Defective mitophagy of CD4+T cells in ITP via NAD+/SIRT1 reduction Free

Introduction Immune thrombocytopenia (ITP), an acquired autoimmune disease, is characterized by immune-mediated platelet destruction and suppressed platelet production, resulting in isolated thrombocytopenia. A growing body of research indicates that the immune dysregulation of CD4⁺T cells plays a pivotal role in the pathogenesis of ITP. Our previous research revealed that PINK1/Parkin-mediated mitophagy deficiency contributed to mitochondrial dysfunction and altered the metabolism of ITP CD4⁺T cells, which affected their differentiation and function by regulating the epigenetic state of immune response genes. However, the upstream mechanism responsible for the mitophagy deficiency of CD4⁺T cells in ITP remains unclear. NAD+ is one of the most important metabolic products in the human body. As a common substrate for various enzymes, including PARPs, sirtuins, D38/CD157 and SARM1, NAD+ influences processes such as genomic stability, gene expression, inflammation, and circadian rhythms. Defects in the NAD+/SIRT1-PGC-1α axis reportedly lead to a deficiency in PINK1-related mitophagy, thereby mediating mitochondrial dysfunction in xeroderma pigmentosum. However, whether the NAD+/SIRT1 axis plays a role in mitophagy deficiency in ITP CD4⁺ T cells remains unclear. This study aimed to explore the upstream mechanism of mitophagy deficiency in ITP CD4⁺ T cells and to analyze the correlation of the NAD+/SIRT1 axis in ITP CD4⁺ T cells with mitophagy deficiency.

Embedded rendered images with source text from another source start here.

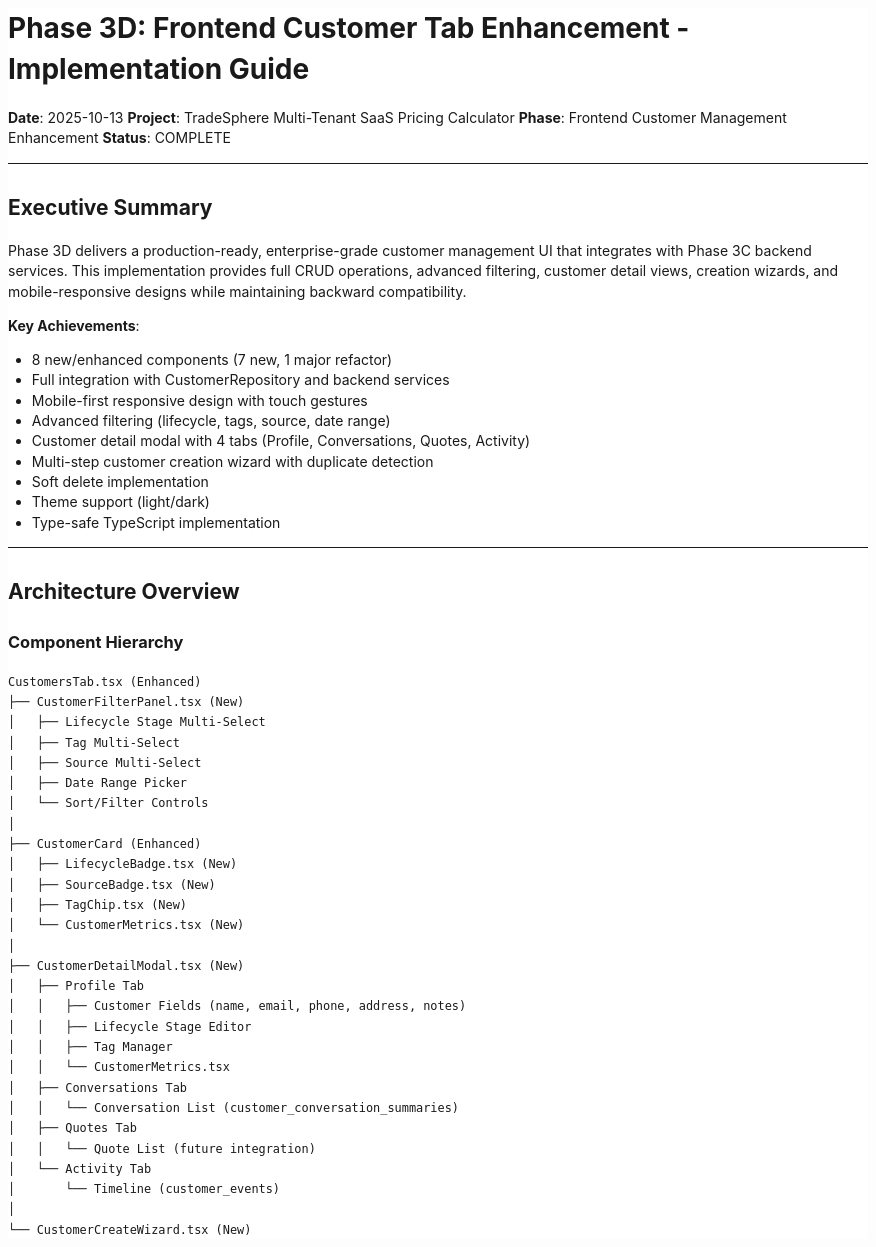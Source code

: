 # Phase 3D: Frontend Customer Tab Enhancement - Implementation Guide

**Date**: 2025-10-13
**Project**: TradeSphere Multi-Tenant SaaS Pricing Calculator
**Phase**: Frontend Customer Management Enhancement
**Status**: COMPLETE

---

## Executive Summary

Phase 3D delivers a production-ready, enterprise-grade customer management UI that integrates with Phase 3C backend services. This implementation provides full CRUD operations, advanced filtering, customer detail views, creation wizards, and mobile-responsive designs while maintaining backward compatibility.

**Key Achievements**:
- 8 new/enhanced components (7 new, 1 major refactor)
- Full integration with CustomerRepository and backend services
- Mobile-first responsive design with touch gestures
- Advanced filtering (lifecycle, tags, source, date range)
- Customer detail modal with 4 tabs (Profile, Conversations, Quotes, Activity)
- Multi-step customer creation wizard with duplicate detection
- Soft delete implementation
- Theme support (light/dark)
- Type-safe TypeScript implementation

---

## Architecture Overview

### Component Hierarchy

```
CustomersTab.tsx (Enhanced)
├── CustomerFilterPanel.tsx (New)
│   ├── Lifecycle Stage Multi-Select
│   ├── Tag Multi-Select
│   ├── Source Multi-Select
│   ├── Date Range Picker
│   └── Sort/Filter Controls
│
├── CustomerCard (Enhanced)
│   ├── LifecycleBadge.tsx (New)
│   ├── SourceBadge.tsx (New)
│   ├── TagChip.tsx (New)
│   └── CustomerMetrics.tsx (New)
│
├── CustomerDetailModal.tsx (New)
│   ├── Profile Tab
│   │   ├── Customer Fields (name, email, phone, address, notes)
│   │   ├── Lifecycle Stage Editor
│   │   ├── Tag Manager
│   │   └── CustomerMetrics.tsx
│   ├── Conversations Tab
│   │   └── Conversation List (customer_conversation_summaries)
│   ├── Quotes Tab
│   │   └── Quote List (future integration)
│   └── Activity Tab
│       └── Timeline (customer_events)
│
└── CustomerCreateWizard.tsx (New)
```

Methods BM CD4⁺ T cells were isolated from ITP patients and healthy donors. The content of NAD+ in CD4⁺ T cells was analyzed using an NAD+ detection kit. The protein expression of SIRT1 in CD4⁺ T cells was analyzed by Western blotting. Nicotinamide riboside (NR) and a SIRT1 agonist (SRT1720) were administered to ITP CD4⁺ T cells in vitro to reveal the role of the NAD+/SIRT1 axis in mitophagy deficiency. An active ITP mouse model was established for in vivo verification.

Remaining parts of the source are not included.